### Exercise description:
Report each line of the entries below that has the word "selector" in it.

### Data for analysis:
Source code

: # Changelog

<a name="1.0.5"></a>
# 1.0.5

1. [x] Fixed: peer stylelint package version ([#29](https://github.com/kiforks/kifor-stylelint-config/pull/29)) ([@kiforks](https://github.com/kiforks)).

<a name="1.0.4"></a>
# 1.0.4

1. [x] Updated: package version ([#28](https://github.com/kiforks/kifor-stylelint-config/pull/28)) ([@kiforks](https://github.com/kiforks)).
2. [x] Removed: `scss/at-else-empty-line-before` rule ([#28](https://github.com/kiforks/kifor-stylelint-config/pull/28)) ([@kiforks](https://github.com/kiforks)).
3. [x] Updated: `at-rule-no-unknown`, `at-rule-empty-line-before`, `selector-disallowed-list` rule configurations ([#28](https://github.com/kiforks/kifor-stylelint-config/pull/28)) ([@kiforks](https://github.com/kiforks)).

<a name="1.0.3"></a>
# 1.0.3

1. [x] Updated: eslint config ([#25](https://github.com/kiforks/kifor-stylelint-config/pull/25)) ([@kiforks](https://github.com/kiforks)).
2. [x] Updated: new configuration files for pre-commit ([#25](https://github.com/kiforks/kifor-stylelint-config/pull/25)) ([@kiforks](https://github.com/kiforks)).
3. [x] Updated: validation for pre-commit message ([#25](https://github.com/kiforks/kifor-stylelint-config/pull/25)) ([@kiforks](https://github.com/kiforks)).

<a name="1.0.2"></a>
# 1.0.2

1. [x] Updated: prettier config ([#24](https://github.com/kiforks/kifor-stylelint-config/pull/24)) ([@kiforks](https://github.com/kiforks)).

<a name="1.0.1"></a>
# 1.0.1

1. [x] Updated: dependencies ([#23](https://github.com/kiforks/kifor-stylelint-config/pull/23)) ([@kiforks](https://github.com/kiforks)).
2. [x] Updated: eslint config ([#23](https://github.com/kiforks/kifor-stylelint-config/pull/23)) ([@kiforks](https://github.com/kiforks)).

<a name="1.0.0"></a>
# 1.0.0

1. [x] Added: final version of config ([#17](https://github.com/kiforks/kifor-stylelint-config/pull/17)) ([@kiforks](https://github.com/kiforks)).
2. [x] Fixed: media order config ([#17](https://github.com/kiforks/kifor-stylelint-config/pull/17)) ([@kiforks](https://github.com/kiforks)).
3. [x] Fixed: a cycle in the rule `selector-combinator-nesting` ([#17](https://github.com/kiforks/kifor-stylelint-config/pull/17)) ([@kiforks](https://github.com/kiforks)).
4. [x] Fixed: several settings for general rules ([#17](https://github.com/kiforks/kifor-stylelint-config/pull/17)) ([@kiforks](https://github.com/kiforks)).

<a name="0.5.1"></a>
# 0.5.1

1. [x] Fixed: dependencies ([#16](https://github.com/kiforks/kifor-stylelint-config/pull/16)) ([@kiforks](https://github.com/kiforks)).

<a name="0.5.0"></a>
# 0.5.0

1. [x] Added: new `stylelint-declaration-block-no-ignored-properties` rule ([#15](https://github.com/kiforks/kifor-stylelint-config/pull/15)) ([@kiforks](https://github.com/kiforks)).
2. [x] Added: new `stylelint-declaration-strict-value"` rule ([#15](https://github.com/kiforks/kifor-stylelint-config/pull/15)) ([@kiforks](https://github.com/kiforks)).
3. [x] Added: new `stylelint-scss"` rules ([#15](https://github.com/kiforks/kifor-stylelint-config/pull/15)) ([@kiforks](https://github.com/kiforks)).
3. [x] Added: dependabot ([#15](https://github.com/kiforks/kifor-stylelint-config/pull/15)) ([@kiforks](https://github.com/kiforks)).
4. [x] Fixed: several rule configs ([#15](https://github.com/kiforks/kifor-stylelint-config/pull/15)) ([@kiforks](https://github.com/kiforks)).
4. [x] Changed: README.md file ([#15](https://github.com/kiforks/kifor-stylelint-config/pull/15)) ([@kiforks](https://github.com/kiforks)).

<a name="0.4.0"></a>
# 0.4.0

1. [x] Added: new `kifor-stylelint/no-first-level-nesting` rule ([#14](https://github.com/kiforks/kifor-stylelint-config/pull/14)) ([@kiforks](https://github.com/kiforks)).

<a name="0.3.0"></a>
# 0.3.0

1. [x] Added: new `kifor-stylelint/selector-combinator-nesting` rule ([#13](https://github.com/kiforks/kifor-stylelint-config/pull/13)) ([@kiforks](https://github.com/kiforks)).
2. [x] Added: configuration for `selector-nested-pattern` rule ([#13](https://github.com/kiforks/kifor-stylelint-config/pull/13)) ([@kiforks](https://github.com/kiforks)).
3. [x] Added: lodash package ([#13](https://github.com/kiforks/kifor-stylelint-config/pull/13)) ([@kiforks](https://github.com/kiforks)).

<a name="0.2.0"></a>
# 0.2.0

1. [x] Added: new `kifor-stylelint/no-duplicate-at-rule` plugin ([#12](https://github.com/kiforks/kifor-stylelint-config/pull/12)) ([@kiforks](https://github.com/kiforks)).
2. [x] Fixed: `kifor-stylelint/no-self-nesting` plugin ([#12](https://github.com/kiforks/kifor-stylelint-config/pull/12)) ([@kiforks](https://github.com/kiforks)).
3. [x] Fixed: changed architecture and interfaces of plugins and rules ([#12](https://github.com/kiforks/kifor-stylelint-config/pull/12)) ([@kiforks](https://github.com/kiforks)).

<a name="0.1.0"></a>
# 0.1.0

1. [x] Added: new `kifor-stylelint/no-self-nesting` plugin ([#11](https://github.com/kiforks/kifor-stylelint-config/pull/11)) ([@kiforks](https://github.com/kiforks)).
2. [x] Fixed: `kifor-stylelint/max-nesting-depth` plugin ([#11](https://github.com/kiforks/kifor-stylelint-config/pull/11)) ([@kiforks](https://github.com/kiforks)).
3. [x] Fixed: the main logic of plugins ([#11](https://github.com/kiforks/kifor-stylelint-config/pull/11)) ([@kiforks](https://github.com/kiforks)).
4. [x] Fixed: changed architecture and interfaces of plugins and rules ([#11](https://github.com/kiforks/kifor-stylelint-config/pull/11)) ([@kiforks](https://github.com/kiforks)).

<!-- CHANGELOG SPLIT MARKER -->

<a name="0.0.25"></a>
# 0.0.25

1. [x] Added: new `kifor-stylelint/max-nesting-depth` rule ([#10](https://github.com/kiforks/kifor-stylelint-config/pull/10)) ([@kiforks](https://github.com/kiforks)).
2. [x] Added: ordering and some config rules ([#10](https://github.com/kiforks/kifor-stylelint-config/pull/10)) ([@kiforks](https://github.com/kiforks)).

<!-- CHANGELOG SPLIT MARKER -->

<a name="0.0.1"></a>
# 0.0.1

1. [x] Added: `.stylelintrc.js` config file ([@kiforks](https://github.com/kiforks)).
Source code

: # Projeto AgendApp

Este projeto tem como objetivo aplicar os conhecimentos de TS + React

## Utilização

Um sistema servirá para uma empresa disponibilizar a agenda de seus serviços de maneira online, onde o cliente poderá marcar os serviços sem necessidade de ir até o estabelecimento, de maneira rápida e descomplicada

### Answer area:
3. [x] Updated: `at-rule-no-unknown`, `at-rule-empty-line-before`, `selector-disallowed-list` rule configurations ([#28](https://github.com/kiforks/kifor-stylelint-config/pull/28)) ([@kiforks](https://github.com/kiforks)).
3. [x] Fixed: a cycle in the rule `selector-combinator-nesting` ([#17](https://github.com/kiforks/kifor-stylelint-config/pull/17)) ([@kiforks](https://github.com/kiforks)).
1. [x] Added: new `kifor-stylelint/selector-combinator-nesting` rule ([#13](https://github.com/kiforks/kifor-stylelint-config/pull/13)) ([@kiforks](https://github.com/kiforks)).
2. [x] Added: configuration for `selector-nested-pattern` rule ([#13](https://github.com/kiforks/kifor-stylelint-config/pull/13)) ([@kiforks](https://github.com/kiforks)).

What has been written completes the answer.